Saved data entries:
####################

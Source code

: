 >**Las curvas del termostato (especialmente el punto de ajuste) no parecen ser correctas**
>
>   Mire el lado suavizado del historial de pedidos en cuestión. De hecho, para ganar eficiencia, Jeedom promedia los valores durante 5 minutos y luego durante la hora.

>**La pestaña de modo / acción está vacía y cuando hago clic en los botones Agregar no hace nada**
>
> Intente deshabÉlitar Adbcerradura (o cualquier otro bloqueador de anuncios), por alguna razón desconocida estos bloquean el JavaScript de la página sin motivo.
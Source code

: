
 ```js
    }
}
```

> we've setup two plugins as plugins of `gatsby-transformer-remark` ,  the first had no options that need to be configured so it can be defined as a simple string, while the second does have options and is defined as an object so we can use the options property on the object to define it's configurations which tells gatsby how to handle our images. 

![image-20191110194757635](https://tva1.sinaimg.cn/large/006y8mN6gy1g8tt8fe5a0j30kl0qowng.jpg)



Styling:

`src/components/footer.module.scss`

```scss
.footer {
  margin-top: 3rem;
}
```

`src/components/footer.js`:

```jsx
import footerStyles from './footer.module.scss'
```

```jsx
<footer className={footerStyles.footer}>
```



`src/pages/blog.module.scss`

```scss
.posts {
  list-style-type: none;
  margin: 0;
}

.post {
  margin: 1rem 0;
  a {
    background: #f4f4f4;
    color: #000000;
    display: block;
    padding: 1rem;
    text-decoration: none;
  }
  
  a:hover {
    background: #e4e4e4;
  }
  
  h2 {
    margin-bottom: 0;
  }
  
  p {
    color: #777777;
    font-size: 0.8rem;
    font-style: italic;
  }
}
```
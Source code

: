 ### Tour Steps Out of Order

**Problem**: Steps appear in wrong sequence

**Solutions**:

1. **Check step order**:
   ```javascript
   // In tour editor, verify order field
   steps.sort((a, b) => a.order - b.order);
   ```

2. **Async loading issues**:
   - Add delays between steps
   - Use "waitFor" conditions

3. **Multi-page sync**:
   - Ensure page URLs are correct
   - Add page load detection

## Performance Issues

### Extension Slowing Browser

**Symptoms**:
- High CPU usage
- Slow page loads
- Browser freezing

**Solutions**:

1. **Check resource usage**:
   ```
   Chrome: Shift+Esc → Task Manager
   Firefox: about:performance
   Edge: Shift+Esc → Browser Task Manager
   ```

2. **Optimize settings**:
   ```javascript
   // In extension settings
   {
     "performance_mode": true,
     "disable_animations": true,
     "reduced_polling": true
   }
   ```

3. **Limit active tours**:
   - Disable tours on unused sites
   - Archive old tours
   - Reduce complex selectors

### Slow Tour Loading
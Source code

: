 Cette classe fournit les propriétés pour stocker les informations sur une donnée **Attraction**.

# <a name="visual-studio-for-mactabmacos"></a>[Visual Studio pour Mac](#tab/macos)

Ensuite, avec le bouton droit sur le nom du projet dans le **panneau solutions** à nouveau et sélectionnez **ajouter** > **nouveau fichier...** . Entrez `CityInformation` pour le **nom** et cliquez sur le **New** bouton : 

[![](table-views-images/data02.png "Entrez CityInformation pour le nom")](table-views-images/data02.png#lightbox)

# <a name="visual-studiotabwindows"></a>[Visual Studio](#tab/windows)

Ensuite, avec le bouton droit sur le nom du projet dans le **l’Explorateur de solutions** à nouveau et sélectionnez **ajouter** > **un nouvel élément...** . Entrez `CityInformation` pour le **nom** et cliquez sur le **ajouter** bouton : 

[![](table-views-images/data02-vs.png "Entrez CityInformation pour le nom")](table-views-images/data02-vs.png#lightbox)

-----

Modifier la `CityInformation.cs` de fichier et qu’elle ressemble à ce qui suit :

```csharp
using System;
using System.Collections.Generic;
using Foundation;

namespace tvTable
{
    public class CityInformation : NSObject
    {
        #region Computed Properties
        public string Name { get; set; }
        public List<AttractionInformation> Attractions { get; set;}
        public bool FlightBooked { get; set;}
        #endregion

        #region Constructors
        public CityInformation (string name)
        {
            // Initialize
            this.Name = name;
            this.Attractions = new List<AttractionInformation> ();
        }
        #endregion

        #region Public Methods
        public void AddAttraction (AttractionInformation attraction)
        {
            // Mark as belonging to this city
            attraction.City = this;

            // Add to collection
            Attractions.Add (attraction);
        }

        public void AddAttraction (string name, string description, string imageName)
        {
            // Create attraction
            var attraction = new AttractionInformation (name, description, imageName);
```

####################

== Directions for this task ==
Reproduce only this range: the first line of the data above through the line with "handle our images.", both included, exactly as written.

== Result for this exercise ==
Source code

: >**Las curvas del termostato (especialmente el punto de ajuste) no parecen ser correctas**
>
>   Mire el lado suavizado del historial de pedidos en cuestión. De hecho, para ganar eficiencia, Jeedom promedia los valores durante 5 minutos y luego durante la hora.

>**La pestaña de modo / acción está vacía y cuando hago clic en los botones Agregar no hace nada**
>
> Intente deshabÉlitar Adbcerradura (o cualquier otro bloqueador de anuncios), por alguna razón desconocida estos bloquean el JavaScript de la página sin motivo.
Source code

:
 ```js
    }
}
```

> we've setup two plugins as plugins of `gatsby-transformer-remark` ,  the first had no options that need to be configured so it can be defined as a simple string, while the second does have options and is defined as an object so we can use the options property on the object to define it's configurations which tells gatsby how to handle our images. 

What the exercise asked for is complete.